There is plenty of data available; seismic maps, wildfire history, flood plains, soil stability, climate trends, but it’s scattered across agencies, buried in technical datasets, or difficult to interpret without expertise. We realized that what people actually need is actionable insight.

That moment became the seed for TerrainRiskAI (pun intended!).

What it does

TerrainRiskAI is an AI-powered environmental risk analysis platform that evaluates land or property and predicts potential environmental threats. A user simply inputs an address or geographic coordinates, and the system analyzes risk factors such as:

Flood Risk
Storm Flood
Wildfire
Tornado
Wind
Winter
NFHL Flood

Instead of showing raw datasets, TerrainRiskAI outputs an interpretable risk profile score:

Risk Score = sum(i=1->n) w_i * f_i(location)

Where:

( f_i ) = risk function for environmental factor ( i )
( w_i ) = importance weight of that factor

This lets us turn multi-source environmental data into a single understandable metric.

How we built it

We engineered TerrainRiskAI as a full data-to-decision pipeline, combining geospatial datasets, machine learning models, and an interactive frontend. Below is a breakdown of the system architecture, data sources, and technical stack.

A) Data Pipeline & Sources

Our biggest engineering effort was building a reliable environmental risk dataset from multiple government and scientific sources and converting them into unified risk scores.

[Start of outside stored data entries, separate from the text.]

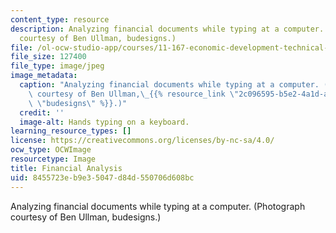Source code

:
 ```yaml
---
content_type: resource
description: Analyzing financial documents while typing at a computer. (Photograph
  courtesy of Ben Ullman, budesigns.)
file: /ol-ocw-studio-app/courses/11-167-economic-development-technical-capabilities-spring-2004/8455723eb9e35047d84d550706d608bc_11-167s04.jpg
file_size: 127400
file_type: image/jpeg
image_metadata:
  caption: "Analyzing financial documents while typing at a computer. (Photograph\
    \ courtesy of Ben Ullman,\_{{% resource_link \"2c096595-b5e2-4a1d-ad44-1c78210fcb4f\"\
    \ \"budesigns\" %}}.)"
  credit: ''
  image-alt: Hands typing on a keyboard.
learning_resource_types: []
license: https://creativecommons.org/licenses/by-nc-sa/4.0/
ocw_type: OCWImage
resourcetype: Image
title: Financial Analysis
uid: 8455723e-b9e3-5047-d84d-550706d608bc
---
```

Analyzing financial documents while typing at a computer. (Photograph courtesy of Ben Ullman, budesigns.)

1. County-Level Hazard Risk Map (US - FIPS keyed)

We compute hazard scores per county after reverse-geocoding a user’s address into a county FIPS code.

Primary Sources

NOAA Storm Events Database (2000–2025)
Used to calculate county-level risk for:

Hail
Wind
Tornado
Storm flood

Method

County Risk = Normalize(Event Rate + Impact Proxies)

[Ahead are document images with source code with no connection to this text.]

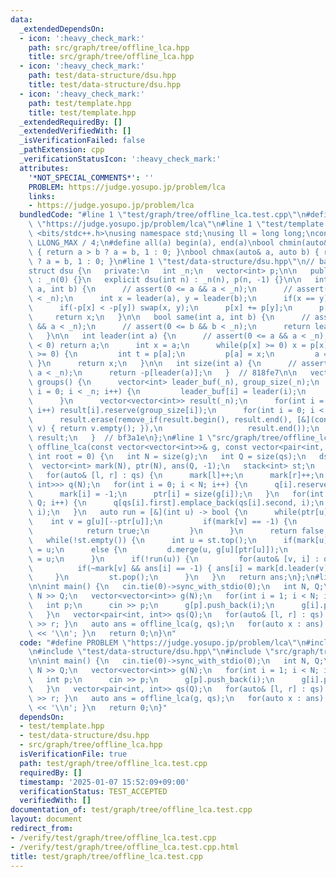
 ```yaml
---
data:
  _extendedDependsOn:
  - icon: ':heavy_check_mark:'
    path: src/graph/tree/offline_lca.hpp
    title: src/graph/tree/offline_lca.hpp
  - icon: ':heavy_check_mark:'
    path: test/data-structure/dsu.hpp
    title: test/data-structure/dsu.hpp
  - icon: ':heavy_check_mark:'
    path: test/template.hpp
    title: test/template.hpp
  _extendedRequiredBy: []
  _extendedVerifiedWith: []
  _isVerificationFailed: false
  _pathExtension: cpp
  _verificationStatusIcon: ':heavy_check_mark:'
  attributes:
    '*NOT_SPECIAL_COMMENTS*': ''
    PROBLEM: https://judge.yosupo.jp/problem/lca
    links:
    - https://judge.yosupo.jp/problem/lca
  bundledCode: "#line 1 \"test/graph/tree/offline_lca.test.cpp\"\n#define PROBLEM\
    \ \"https://judge.yosupo.jp/problem/lca\"\n#line 1 \"test/template.hpp\"\n#include\
    \ <bits/stdc++.h>\nusing namespace std;\nusing ll = long long;\nconst ll INF =\
    \ LLONG_MAX / 4;\n#define all(a) begin(a), end(a)\nbool chmin(auto& a, auto b)\
    \ { return a > b ? a = b, 1 : 0; }\nbool chmax(auto& a, auto b) { return a < b\
    \ ? a = b, 1 : 0; }\n#line 1 \"test/data-structure/dsu.hpp\"\n// base: d569f4\n\
    struct dsu {\n   private:\n   int _n;\n   vector<int> p;\n\n   public:\n   dsu()\
    \ : _n(0) {}\n   explicit dsu(int n) : _n(n), p(n, -1) {}\n\n   int merge(int\
    \ a, int b) {\n      // assert(0 <= a && a < _n);\n      // assert(0 <= b && b\
    \ < _n);\n      int x = leader(a), y = leader(b);\n      if(x == y) return x;\n\
    \      if(-p[x] < -p[y]) swap(x, y);\n      p[x] += p[y];\n      p[y] = x;\n \
    \     return x;\n   }\n\n   bool same(int a, int b) {\n      // assert(0 <= a\
    \ && a < _n);\n      // assert(0 <= b && b < _n);\n      return leader(a) == leader(b);\n\
    \   }\n\n   int leader(int a) {\n      // assert(0 <= a && a < _n);\n      if(p[a]\
    \ < 0) return a;\n      int x = a;\n      while(p[x] >= 0) x = p[x];\n      while(p[a]\
    \ >= 0) {\n         int t = p[a];\n         p[a] = x;\n         a = t;\n     \
    \ }\n      return x;\n   }\n\n   int size(int a) {\n      // assert(0 <= a &&\
    \ a < _n);\n      return -p[leader(a)];\n   }  // 818fe7\n\n   vector<vector<int>>\
    \ groups() {\n      vector<int> leader_buf(_n), group_size(_n);\n      for(int\
    \ i = 0; i < _n; i++) {\n         leader_buf[i] = leader(i);\n         group_size[leader_buf[i]]++;\n\
    \      }\n      vector<vector<int>> result(_n);\n      for(int i = 0; i < _n;\
    \ i++) result[i].reserve(group_size[i]);\n      for(int i = 0; i < _n; i++) result[leader_buf[i]].push_back(i);\n\
    \      result.erase(remove_if(result.begin(), result.end(), [&](const vector<int>&\
    \ v) { return v.empty(); }),\n                   result.end());\n      return\
    \ result;\n   }  // bf3a1e\n};\n#line 1 \"src/graph/tree/offline_lca.hpp\"\nvector<int>\
    \ offline_lca(const vector<vector<int>>& g, const vector<pair<int, int>>& qs,\
    \ int root = 0) {\n   int N = size(g);\n   int Q = size(qs);\n   dsu d(N);\n \
    \  vector<int> mark(N), ptr(N), ans(Q, -1);\n   stack<int> st;\n   st.push(root);\n\
    \   for(auto& [l, r] : qs) {\n      mark[l]++;\n      mark[r]++;\n   }\n\n   vector<vector<pair<int,\
    \ int>>> q(N);\n   for(int i = 0; i < N; i++) {\n      q[i].reserve(mark[i]);\n\
    \      mark[i] = -1;\n      ptr[i] = size(g[i]);\n   }\n   for(int i = 0; i <\
    \ Q; i++) {\n      q[qs[i].first].emplace_back(qs[i].second, i);\n      q[qs[i].second].emplace_back(qs[i].first,\
    \ i);\n   }\n   auto run = [&](int u) -> bool {\n      while(ptr[u]) {\n     \
    \    int v = g[u][--ptr[u]];\n         if(mark[v] == -1) {\n            st.push(v);\n\
    \            return true;\n         }\n      }\n      return false;\n   };\n\n\
    \   while(!st.empty()) {\n      int u = st.top();\n      if(mark[u] == -1) mark[u]\
    \ = u;\n      else {\n         d.merge(u, g[u][ptr[u]]);\n         mark[d.leader(u)]\
    \ = u;\n      }\n      if(!run(u)) {\n         for(auto& [v, i] : q[u]) {\n  \
    \          if(~mark[v] && ans[i] == -1) { ans[i] = mark[d.leader(v)]; }\n    \
    \     }\n         st.pop();\n      }\n   }\n   return ans;\n};\n#line 5 \"test/graph/tree/offline_lca.test.cpp\"\
    \n\nint main() {\n   cin.tie(0)->sync_with_stdio(0);\n   int N, Q;\n   cin >>\
    \ N >> Q;\n   vector<vector<int>> g(N);\n   for(int i = 1; i < N; i++) {\n   \
    \   int p;\n      cin >> p;\n      g[p].push_back(i);\n      g[i].push_back(p);\n\
    \   }\n   vector<pair<int, int>> qs(Q);\n   for(auto& [l, r] : qs) { cin >> l\
    \ >> r; }\n   auto ans = offline_lca(g, qs);\n   for(auto x : ans) { cout << x\
    \ << '\\n'; }\n   return 0;\n}\n"
  code: "#define PROBLEM \"https://judge.yosupo.jp/problem/lca\"\n#include \"test/template.hpp\"\
    \n#include \"test/data-structure/dsu.hpp\"\n#include \"src/graph/tree/offline_lca.hpp\"\
    \n\nint main() {\n   cin.tie(0)->sync_with_stdio(0);\n   int N, Q;\n   cin >>\
    \ N >> Q;\n   vector<vector<int>> g(N);\n   for(int i = 1; i < N; i++) {\n   \
    \   int p;\n      cin >> p;\n      g[p].push_back(i);\n      g[i].push_back(p);\n\
    \   }\n   vector<pair<int, int>> qs(Q);\n   for(auto& [l, r] : qs) { cin >> l\
    \ >> r; }\n   auto ans = offline_lca(g, qs);\n   for(auto x : ans) { cout << x\
    \ << '\\n'; }\n   return 0;\n}"
  dependsOn:
  - test/template.hpp
  - test/data-structure/dsu.hpp
  - src/graph/tree/offline_lca.hpp
  isVerificationFile: true
  path: test/graph/tree/offline_lca.test.cpp
  requiredBy: []
  timestamp: '2025-01-07 15:52:09+09:00'
  verificationStatus: TEST_ACCEPTED
  verifiedWith: []
documentation_of: test/graph/tree/offline_lca.test.cpp
layout: document
redirect_from:
- /verify/test/graph/tree/offline_lca.test.cpp
- /verify/test/graph/tree/offline_lca.test.cpp.html
title: test/graph/tree/offline_lca.test.cpp
---
```

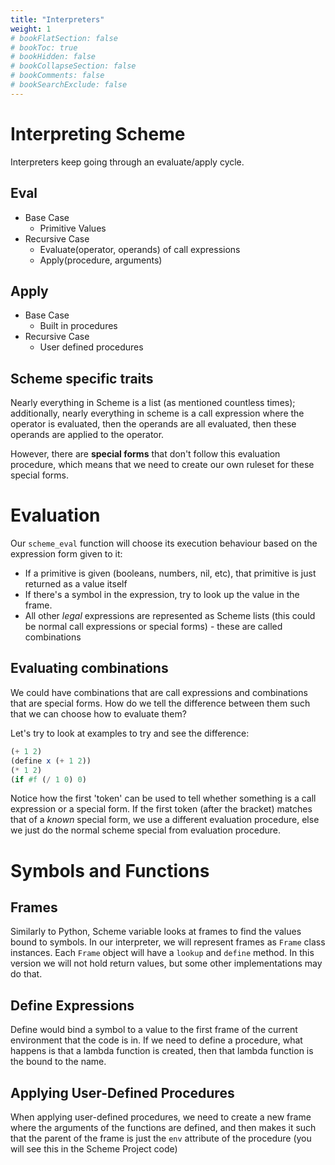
 ```yaml
---
title: "Interpreters"
weight: 1
# bookFlatSection: false
# bookToc: true
# bookHidden: false
# bookCollapseSection: false
# bookComments: false
# bookSearchExclude: false
---
```


# Interpreting Scheme

Interpreters keep going through an evaluate/apply cycle.

## Eval

- Base Case
  - Primitive Values
- Recursive Case
  - Evaluate(operator, operands) of call expressions
  - Apply(procedure, arguments)

## Apply

- Base Case
  - Built in procedures
- Recursive Case
  - User defined procedures

## Scheme specific traits

Nearly everything in Scheme is a list (as mentioned countless times); additionally, nearly everything in scheme is a call expression where the operator is evaluated, then the operands are all evaluated, then these operands are applied to the operator.

However, there are **special forms** that don't follow this evaluation procedure, which means that we need to create our own ruleset for these special forms.

# Evaluation

Our `scheme_eval` function will choose its execution behaviour based on the expression form given to it:

- If a primitive is given (booleans, numbers, nil, etc), that primitive is just returned as a value itself
- If there's a symbol in the expression, try to look up the value in the frame.
- All other *legal* expressions are represented as Scheme lists (this could be normal call expressions or special forms) - these are called combinations

## Evaluating combinations

We could have combinations that are call expressions and combinations that are special forms. How do we tell the difference between them such that we can choose how to evaluate them?

Let's try to look at examples to try and see the difference:

```scheme
(+ 1 2)
(define x (+ 1 2))
(* 1 2)
(if #f (/ 1 0) 0)
```

Notice how the first 'token' can be used to tell whether something is a call expression or a special form. If the first token (after the bracket) matches that of a *known* special form, we use a different evaluation procedure, else we just do the normal scheme special from evaluation procedure.

# Symbols and Functions

## Frames

Similarly to Python, Scheme variable looks at frames to find the values bound to symbols. In our interpreter, we will represent frames as `Frame` class instances. Each `Frame` object will have a `lookup` and `define` method. In this version we will not hold return values, but some other implementations may do that.

## Define Expressions

Define would bind a symbol to a value to the first frame of the current environment that the code is in. If we need to define a procedure, what happens is that a lambda function is created, then that lambda function is the bound to the name.

## Applying User-Defined Procedures

When applying user-defined procedures, we need to create a new frame where the arguments of the functions are defined, and then makes it such that the parent of the frame is just the `env` attribute of the procedure (you will see this in the Scheme Project code)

Where impact proxies include damage estimates, duration, and severity. All hazards are normalized to a 0–100 scale for consistency.

FEMA National Risk Index (NRI) + NFHL Flood Data

Provides precomputed county risk metrics for:

Wildfire risk (=) likelihood × impact
Flood exposure

These values are scaled to match our standardized 0–100 hazard system.

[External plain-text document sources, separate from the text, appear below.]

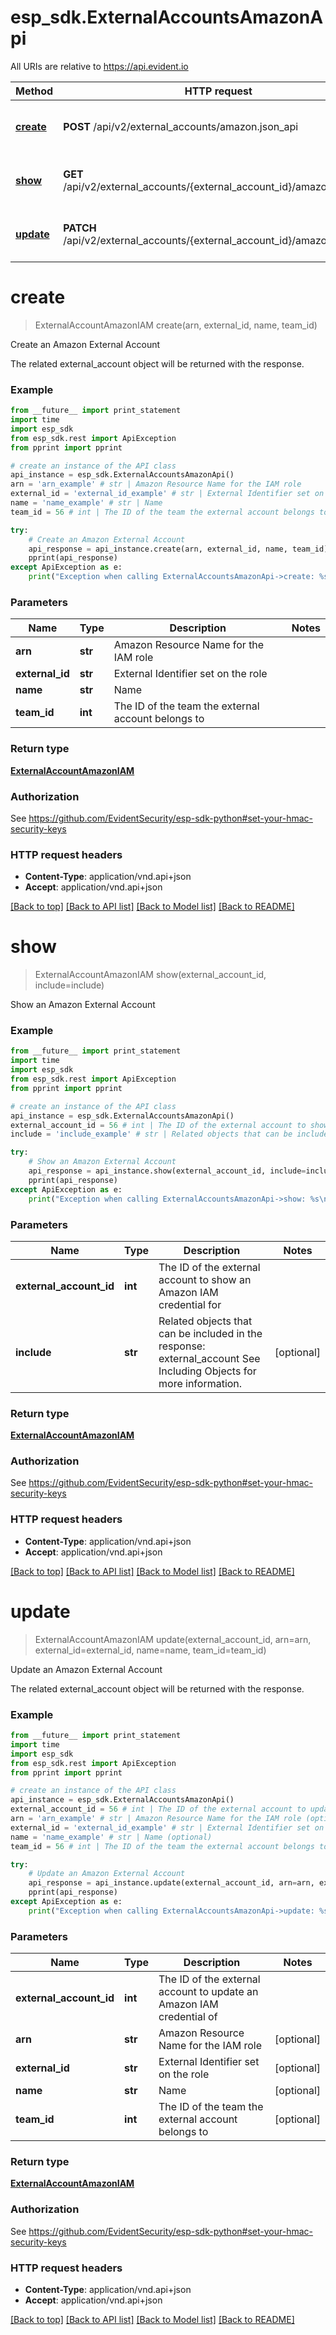 # esp_sdk.ExternalAccountsAmazonApi

All URIs are relative to https://api.evident.io

Method | HTTP request | Description
------------- | ------------- | -------------
[**create**](ExternalAccountsAmazonApi.md#create) | **POST** /api/v2/external_accounts/amazon.json_api | Create an Amazon External Account
[**show**](ExternalAccountsAmazonApi.md#show) | **GET** /api/v2/external_accounts/{external_account_id}/amazon.json_api | Show an Amazon External Account
[**update**](ExternalAccountsAmazonApi.md#update) | **PATCH** /api/v2/external_accounts/{external_account_id}/amazon.json_api | Update an Amazon External Account


# **create**
> ExternalAccountAmazonIAM create(arn, external_id, name, team_id)

Create an Amazon External Account

 The related external_account object will be returned with the response.

### Example 
```python
from __future__ import print_statement
import time
import esp_sdk
from esp_sdk.rest import ApiException
from pprint import pprint

# create an instance of the API class
api_instance = esp_sdk.ExternalAccountsAmazonApi()
arn = 'arn_example' # str | Amazon Resource Name for the IAM role
external_id = 'external_id_example' # str | External Identifier set on the role
name = 'name_example' # str | Name
team_id = 56 # int | The ID of the team the external account belongs to

try: 
    # Create an Amazon External Account
    api_response = api_instance.create(arn, external_id, name, team_id)
    pprint(api_response)
except ApiException as e:
    print("Exception when calling ExternalAccountsAmazonApi->create: %s\n" % e)
```

### Parameters

Name | Type | Description  | Notes
------------- | ------------- | ------------- | -------------
 **arn** | **str**| Amazon Resource Name for the IAM role | 
 **external_id** | **str**| External Identifier set on the role | 
 **name** | **str**| Name | 
 **team_id** | **int**| The ID of the team the external account belongs to | 

### Return type

[**ExternalAccountAmazonIAM**](ExternalAccountAmazonIAM.md)

### Authorization

See https://github.com/EvidentSecurity/esp-sdk-python#set-your-hmac-security-keys

### HTTP request headers

 - **Content-Type**: application/vnd.api+json
 - **Accept**: application/vnd.api+json

[[Back to top]](#) [[Back to API list]](../README.md#documentation-for-api-endpoints) [[Back to Model list]](../README.md#documentation-for-models) [[Back to README]](../README.md)

# **show**
> ExternalAccountAmazonIAM show(external_account_id, include=include)

Show an Amazon External Account



### Example 
```python
from __future__ import print_statement
import time
import esp_sdk
from esp_sdk.rest import ApiException
from pprint import pprint

# create an instance of the API class
api_instance = esp_sdk.ExternalAccountsAmazonApi()
external_account_id = 56 # int | The ID of the external account to show an Amazon IAM credential for
include = 'include_example' # str | Related objects that can be included in the response:  external_account See Including Objects for more information. (optional)

try: 
    # Show an Amazon External Account
    api_response = api_instance.show(external_account_id, include=include)
    pprint(api_response)
except ApiException as e:
    print("Exception when calling ExternalAccountsAmazonApi->show: %s\n" % e)
```

### Parameters

Name | Type | Description  | Notes
------------- | ------------- | ------------- | -------------
 **external_account_id** | **int**| The ID of the external account to show an Amazon IAM credential for | 
 **include** | **str**| Related objects that can be included in the response:  external_account See Including Objects for more information. | [optional] 

### Return type

[**ExternalAccountAmazonIAM**](ExternalAccountAmazonIAM.md)

### Authorization

See https://github.com/EvidentSecurity/esp-sdk-python#set-your-hmac-security-keys

### HTTP request headers

 - **Content-Type**: application/vnd.api+json
 - **Accept**: application/vnd.api+json

[[Back to top]](#) [[Back to API list]](../README.md#documentation-for-api-endpoints) [[Back to Model list]](../README.md#documentation-for-models) [[Back to README]](../README.md)

# **update**
> ExternalAccountAmazonIAM update(external_account_id, arn=arn, external_id=external_id, name=name, team_id=team_id)

Update an Amazon External Account

 The related external_account object will be returned with the response.

### Example 
```python
from __future__ import print_statement
import time
import esp_sdk
from esp_sdk.rest import ApiException
from pprint import pprint

# create an instance of the API class
api_instance = esp_sdk.ExternalAccountsAmazonApi()
external_account_id = 56 # int | The ID of the external account to update an Amazon IAM credential of
arn = 'arn_example' # str | Amazon Resource Name for the IAM role (optional)
external_id = 'external_id_example' # str | External Identifier set on the role (optional)
name = 'name_example' # str | Name (optional)
team_id = 56 # int | The ID of the team the external account belongs to (optional)

try: 
    # Update an Amazon External Account
    api_response = api_instance.update(external_account_id, arn=arn, external_id=external_id, name=name, team_id=team_id)
    pprint(api_response)
except ApiException as e:
    print("Exception when calling ExternalAccountsAmazonApi->update: %s\n" % e)
```

### Parameters

Name | Type | Description  | Notes
------------- | ------------- | ------------- | -------------
 **external_account_id** | **int**| The ID of the external account to update an Amazon IAM credential of | 
 **arn** | **str**| Amazon Resource Name for the IAM role | [optional] 
 **external_id** | **str**| External Identifier set on the role | [optional] 
 **name** | **str**| Name | [optional] 
 **team_id** | **int**| The ID of the team the external account belongs to | [optional] 

### Return type

[**ExternalAccountAmazonIAM**](ExternalAccountAmazonIAM.md)

### Authorization

See https://github.com/EvidentSecurity/esp-sdk-python#set-your-hmac-security-keys

### HTTP request headers

 - **Content-Type**: application/vnd.api+json
 - **Accept**: application/vnd.api+json

[[Back to top]](#) [[Back to API list]](../README.md#documentation-for-api-endpoints) [[Back to Model list]](../README.md#documentation-for-models) [[Back to README]](../README.md)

US Census County Boundaries

We used official shapefiles to:

Render county choropleth maps
Join risk scores to geometry
Export final results into FIPS-indexed JSON

2. Winter Hazard Model (WHI)

Some counties include a Winter Hazard Index (WHI) generated through our custom pipeline.

Inputs

NOAA GHCN Daily station data
- temperature
- snowfall
- snow depth
NOAA winter storm events
- counts
- rolling windows
- damage estimates

WHI Construction

WHI = w1(Extreme Cold) + w2(Snow Load) + w3(Storm Events) + w4(Damage)

If winter coverage is unavailable for a county, the winter score is excluded rather than assumed.

3. Earthquake Hazard (Coordinate-Level)

Unlike other hazards, earthquakes are computed per exact location rather than county.

Data Sources

USGS Fault Geometry Data, distance-based fault proximity score (S_{\text{fault}})
USGS Earthquake Catalog (≈30 yrs, M ≥ 4) local seismicity score (S_{\text{seis}})

Combined Score

S_eq = f(S_fault, S_seis)

Earthquake Risk = 100 * S_eq

4. Satellite Imagery

Optional visual verification layer:

Google Geocoding API producing address coordinates
Google Maps Static API producing satellite imagery

This lets users visually inspect terrain, vegetation, flood plains, and surroundings.

B) Technology Stack

Backend / Modeling

Python
Pandas + NumPy (data processing)
scikit-learn (ML models)
- Linear Regression
- RandomForestRegressor

Models

Linear Regression for interpretable baseline
RandomForestRegressor for nonlinear accuracy

Artifacts

joblib to model persistence
parquet readers (pyarrow / fastparquet) to efficient winter dataset loading

Frontend

React web interface
Interactive map + overlays
Real-time risk scoring display

Challenges we ran into

1. API Rate Limits

One of our biggest technical barriers was simply getting enough data. Many environmental and satellite APIs enforce strict rate limits, meaning we could only pull small amounts of data at a time.

2. Ambitious Early Plan

Originally, we wanted to integrate cutting-edge datasets and tools like:

Google Alpha Earth
WeatherNext prediction systems

These platforms contain massive, high-resolution global environmental data. However, we quickly discovered a practical constraint:

Model Training Time + Data Cleaning Time > Hackathon Time Who would've thought?!? (not us initially)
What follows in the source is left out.